Pemuda Di Kutai Kartanegara Habisi Tetangganya, Karena Saat Mau Merampok Kepergok – Haisal (19) , warga Muara Badak, Kutai Kartanegara, ditangkap polisi. Dia dikira menghabisi melalui langkah sadis nyawa tetangganya. Lusiana (35) , seseorang karyawati bank, di Muara Badak serta anaknya, Naufal (6) tewas di tangan pemuda itu. Gara-garanya, Haisal tepergok menyelusup masuk tempat tinggal Lusiana kala akan mengambil.

Haisal di tangkap Selasa (1/5) . Moment itu berjalan awal hari yg sama. Kala itu, Haisal coba menyelusup masuk lewat atap kamar mandi korban. Selanjutnya akan masuk ke kamar tidur.

” Pemeran serta korban ini tinggal satu bangunan bangsal.

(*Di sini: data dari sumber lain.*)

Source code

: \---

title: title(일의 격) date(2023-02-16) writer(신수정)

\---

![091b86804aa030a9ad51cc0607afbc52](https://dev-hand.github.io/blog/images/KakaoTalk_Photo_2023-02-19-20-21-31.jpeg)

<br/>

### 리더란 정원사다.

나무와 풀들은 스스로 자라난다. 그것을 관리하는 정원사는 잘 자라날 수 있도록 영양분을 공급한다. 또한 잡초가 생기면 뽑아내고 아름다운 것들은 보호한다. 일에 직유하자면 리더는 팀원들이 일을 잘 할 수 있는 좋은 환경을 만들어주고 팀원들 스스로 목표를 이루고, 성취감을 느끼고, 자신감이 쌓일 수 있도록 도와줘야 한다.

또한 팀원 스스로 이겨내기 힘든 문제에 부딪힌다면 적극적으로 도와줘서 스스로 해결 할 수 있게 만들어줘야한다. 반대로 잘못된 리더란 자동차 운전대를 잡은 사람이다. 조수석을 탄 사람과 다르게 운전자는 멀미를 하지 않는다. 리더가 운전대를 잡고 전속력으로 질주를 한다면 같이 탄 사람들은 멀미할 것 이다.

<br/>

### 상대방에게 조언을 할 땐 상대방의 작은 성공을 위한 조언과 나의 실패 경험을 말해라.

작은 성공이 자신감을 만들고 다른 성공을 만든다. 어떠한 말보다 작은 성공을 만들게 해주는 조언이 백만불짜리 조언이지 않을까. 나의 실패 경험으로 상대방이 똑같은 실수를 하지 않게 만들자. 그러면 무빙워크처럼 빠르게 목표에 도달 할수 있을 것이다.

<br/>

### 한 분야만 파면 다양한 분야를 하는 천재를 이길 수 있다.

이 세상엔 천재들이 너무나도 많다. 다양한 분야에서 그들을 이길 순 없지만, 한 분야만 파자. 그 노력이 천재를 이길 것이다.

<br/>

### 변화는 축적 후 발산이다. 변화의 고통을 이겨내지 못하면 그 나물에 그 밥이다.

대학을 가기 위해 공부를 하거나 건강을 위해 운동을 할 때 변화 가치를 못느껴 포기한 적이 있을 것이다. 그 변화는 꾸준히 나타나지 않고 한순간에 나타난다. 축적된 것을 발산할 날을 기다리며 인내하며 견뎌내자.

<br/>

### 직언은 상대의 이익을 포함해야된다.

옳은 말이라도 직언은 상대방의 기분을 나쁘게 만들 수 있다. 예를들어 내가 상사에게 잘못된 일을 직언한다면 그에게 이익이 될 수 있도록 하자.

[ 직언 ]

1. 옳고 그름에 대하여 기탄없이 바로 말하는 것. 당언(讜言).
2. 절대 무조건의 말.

Korban serta pemeran jarak tiga pintu, ” kata Kapolsek Muara Badak Iptu Yusuf kala dilakukan konfirmasi, Rabu (2/4) malam.

Kala Haisal sukses masuk ke kamar, dia tepergok korban yg segera menggendong anaknya. Kuatir, Haisal maka menusukkan pisau ke leher Lusiana, serta menjerat leher korban dengan kabel setrika.

Tak berhenti di situ. Korban terkapar dengan darah bercucuran. Pemeran maka menyaksikan anak korban, Naufal. Bocah 6 th. itu dibawa ke kamar mandi serta dibenamkan di bak mandi.

Jasad ke dua korban ibu serta anak itu diseret ke semak sekalian parit di belakang tempat tinggal. Selanjutnya di letakkan sangat saja. Pemeran lantas kembali lagi tempat tinggalnya.

” Persoalan itu terbongkar sehabis sekuriti tempat tinggal (bangsal) itu datang, menyaksikan ada ceceran darah. Lapor ke kita, kita cek, kita dapatkan mayat di belakang merupakan korban serta anaknya, ” kata Yusuf.

Polisi segera menahan Haisal walaupun masihlah berstatus pelajar. ” Lantaran umurnya udah dewasa 18-19 th.. Korban benar-benar tinggal berdua anaknya, suaminya kembali sekolah di Medan, ” jelasnya.

Kemeja korban serta kabel setrika diamankan menjadi barang untuk bukti. ” Motifnya, akan mengambil selanjutnya tepergok korban. Pemeran kita aplikasikan pasal 365 KUHp pencurian dengan kekerasan junto pasal 338 perihal pembunuhan, ” ucap Yusuf.